• The task:
Images stay out; everything else in the records is to be set down exactly.

• Data:
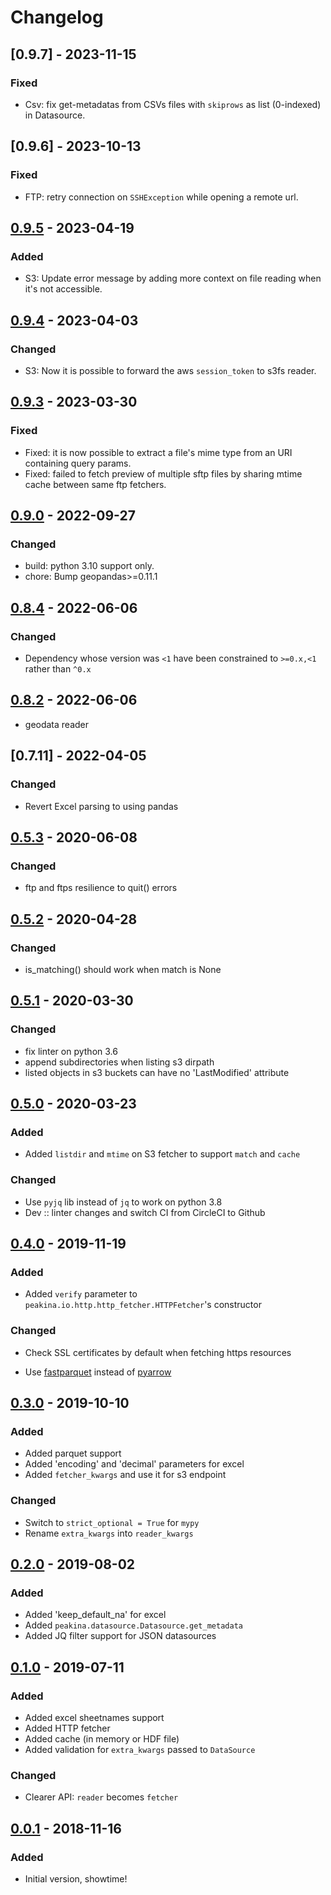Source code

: # Changelog

## [0.9.7] - 2023-11-15

### Fixed

- Csv: fix get-metadatas from CSVs files with `skiprows` as list (0-indexed) in Datasource.

## [0.9.6] - 2023-10-13

### Fixed

- FTP: retry connection on `SSHException` while opening a remote url.

## [0.9.5] - 2023-04-19

### Added

- S3: Update error message by adding more context on file reading when it's not accessible.

## [0.9.4] - 2023-04-03

### Changed

- S3: Now it is possible to forward the aws `session_token` to s3fs reader.

## [0.9.3] - 2023-03-30

### Fixed

- Fixed: it is now possible to extract a file's mime type from an URI containing query params.
- Fixed: failed to fetch preview of multiple sftp files by sharing mtime cache between same ftp fetchers.

## [0.9.0] - 2022-09-27

### Changed

- build: python 3.10 support only.
- chore: Bump geopandas>=0.11.1

## [0.8.4] -   2022-06-06

### Changed

- Dependency whose version was `<1` have been constrained to `>=0.x,<1` rather than `^0.x`

## [0.8.2] -   2022-06-06
- geodata reader


## [0.7.11] -  2022-04-05

### Changed
- Revert Excel parsing to using pandas

## [0.5.3] - 2020-06-08

### Changed
- ftp and ftps resilience to quit() errors

## [0.5.2] - 2020-04-28

### Changed
- is_matching() should work when match is None

## [0.5.1] - 2020-03-30

### Changed
- fix linter on python 3.6
- append subdirectories when listing s3 dirpath
- listed objects in s3 buckets can have no \'LastModified\' attribute

## [0.5.0] - 2020-03-23

### Added

- Added `listdir` and `mtime` on S3 fetcher to support `match` and `cache`

### Changed

- Use `pyjq` lib instead of `jq` to work on python 3.8
- Dev :: linter changes and switch CI from CircleCI to Github

## [0.4.0] - 2019-11-19

### Added

- Added `verify` parameter to `peakina.io.http.http_fetcher.HTTPFetcher`'s constructor

### Changed

- Check SSL certificates by default when fetching https resources

- Use [fastparquet](https://fastparquet.readthedocs.io/en/latest/) instead of
  [pyarrow](https://pypi.org/project/pyarrow/#description)

## [0.3.0] - 2019-10-10

### Added

- Added parquet support
- Added 'encoding' and 'decimal' parameters for excel
- Added `fetcher_kwargs` and use it for s3 endpoint

### Changed

- Switch to `strict_optional = True` for `mypy`
- Rename `extra_kwargs` into `reader_kwargs`

## [0.2.0] - 2019-08-02

### Added

- Added 'keep_default_na' for excel
- Added `peakina.datasource.Datasource.get_metadata`
- Added JQ filter support for JSON datasources

## [0.1.0] - 2019-07-11

### Added

- Added excel sheetnames support
- Added HTTP fetcher
- Added cache (in memory or HDF file)
- Added validation for `extra_kwargs` passed to `DataSource`

### Changed

- Clearer API: `reader` becomes `fetcher`

## [0.0.1] - 2018-11-16

### Added

- Initial version, showtime!

[0.9.5]: https://github.com/ToucanToco/peakina/compare/v0.9.4...v0.9.5
[0.9.4]: https://github.com/ToucanToco/peakina/compare/v0.9.0...v0.9.4
[0.9.3]: https://github.com/ToucanToco/peakina/compare/v0.9.0...v0.9.3
[0.9.0]: https://github.com/ToucanToco/peakina/compare/v0.8.4...v0.9.0
[0.8.4]: https://github.com/ToucanToco/peakina/compare/v0.8.3...v0.8.4
[0.8.3]: https://github.com/ToucanToco/peakina/compare/v0.8.2...v0.8.3
[0.8.2]: https://github.com/ToucanToco/peakina/compare/v0.8.1...v0.8.2
[0.5.3]: https://github.com/ToucanToco/peakina/compare/v0.5.2...v0.5.3
[0.5.2]: https://github.com/ToucanToco/peakina/compare/v0.5.1...v0.5.2
[0.5.1]: https://github.com/ToucanToco/peakina/compare/v0.5.0...v0.5.1
[0.5.0]: https://github.com/ToucanToco/peakina/compare/v0.4.0...v0.5.0
[0.4.0]: https://github.com/ToucanToco/peakina/compare/v0.3.0...v0.4.0
[0.3.0]: https://github.com/ToucanToco/peakina/compare/v0.2.0...v0.3.0
[0.2.0]: https://github.com/ToucanToco/peakina/compare/v0.1.0...v0.2.0
[0.1.0]: https://github.com/ToucanToco/peakina/compare/v0.0.1...v0.1.0
[0.0.1]: https://github.com/ToucanToco/peakina/tree/v0.0.1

• Result of this task:
Source code

: # Changelog

## [0.9.7] - 2023-11-15

### Fixed

- Csv: fix get-metadatas from CSVs files with `skiprows` as list (0-indexed) in Datasource.

## [0.9.6] - 2023-10-13

### Fixed

- FTP: retry connection on `SSHException` while opening a remote url.

## [0.9.5] - 2023-04-19

### Added

- S3: Update error message by adding more context on file reading when it's not accessible.

## [0.9.4] - 2023-04-03

### Changed

- S3: Now it is possible to forward the aws `session_token` to s3fs reader.

## [0.9.3] - 2023-03-30

### Fixed

- Fixed: it is now possible to extract a file's mime type from an URI containing query params.
- Fixed: failed to fetch preview of multiple sftp files by sharing mtime cache between same ftp fetchers.

## [0.9.0] - 2022-09-27

### Changed

- build: python 3.10 support only.
- chore: Bump geopandas>=0.11.1

## [0.8.4] -   2022-06-06

### Changed

- Dependency whose version was `<1` have been constrained to `>=0.x,<1` rather than `^0.x`

## [0.8.2] -   2022-06-06
- geodata reader


## [0.7.11] -  2022-04-05

### Changed
- Revert Excel parsing to using pandas

## [0.5.3] - 2020-06-08

### Changed
- ftp and ftps resilience to quit() errors

## [0.5.2] - 2020-04-28

### Changed
- is_matching() should work when match is None

## [0.5.1] - 2020-03-30

### Changed
- fix linter on python 3.6
- append subdirectories when listing s3 dirpath
- listed objects in s3 buckets can have no \'LastModified\' attribute

## [0.5.0] - 2020-03-23

### Added

- Added `listdir` and `mtime` on S3 fetcher to support `match` and `cache`

### Changed

- Use `pyjq` lib instead of `jq` to work on python 3.8
- Dev :: linter changes and switch CI from CircleCI to Github

## [0.4.0] - 2019-11-19

### Added

- Added `verify` parameter to `peakina.io.http.http_fetcher.HTTPFetcher`'s constructor

### Changed

- Check SSL certificates by default when fetching https resources

- Use [fastparquet](https://fastparquet.readthedocs.io/en/latest/) instead of
  [pyarrow](https://pypi.org/project/pyarrow/#description)

## [0.3.0] - 2019-10-10

### Added

- Added parquet support
- Added 'encoding' and 'decimal' parameters for excel
- Added `fetcher_kwargs` and use it for s3 endpoint

### Changed

- Switch to `strict_optional = True` for `mypy`
- Rename `extra_kwargs` into `reader_kwargs`

## [0.2.0] - 2019-08-02

### Added

- Added 'keep_default_na' for excel
- Added `peakina.datasource.Datasource.get_metadata`
- Added JQ filter support for JSON datasources

## [0.1.0] - 2019-07-11

### Added

- Added excel sheetnames support
- Added HTTP fetcher
- Added cache (in memory or HDF file)
- Added validation for `extra_kwargs` passed to `DataSource`

### Changed

- Clearer API: `reader` becomes `fetcher`

## [0.0.1] - 2018-11-16

### Added

- Initial version, showtime!

[0.9.5]: https://github.com/ToucanToco/peakina/compare/v0.9.4...v0.9.5
[0.9.4]: https://github.com/ToucanToco/peakina/compare/v0.9.0...v0.9.4
[0.9.3]: https://github.com/ToucanToco/peakina/compare/v0.9.0...v0.9.3
[0.9.0]: https://github.com/ToucanToco/peakina/compare/v0.8.4...v0.9.0
[0.8.4]: https://github.com/ToucanToco/peakina/compare/v0.8.3...v0.8.4
[0.8.3]: https://github.com/ToucanToco/peakina/compare/v0.8.2...v0.8.3
[0.8.2]: https://github.com/ToucanToco/peakina/compare/v0.8.1...v0.8.2
[0.5.3]: https://github.com/ToucanToco/peakina/compare/v0.5.2...v0.5.3
[0.5.2]: https://github.com/ToucanToco/peakina/compare/v0.5.1...v0.5.2
[0.5.1]: https://github.com/ToucanToco/peakina/compare/v0.5.0...v0.5.1
[0.5.0]: https://github.com/ToucanToco/peakina/compare/v0.4.0...v0.5.0
[0.4.0]: https://github.com/ToucanToco/peakina/compare/v0.3.0...v0.4.0
[0.3.0]: https://github.com/ToucanToco/peakina/compare/v0.2.0...v0.3.0
[0.2.0]: https://github.com/ToucanToco/peakina/compare/v0.1.0...v0.2.0
[0.1.0]: https://github.com/ToucanToco/peakina/compare/v0.0.1...v0.1.0
[0.0.1]: https://github.com/ToucanToco/peakina/tree/v0.0.1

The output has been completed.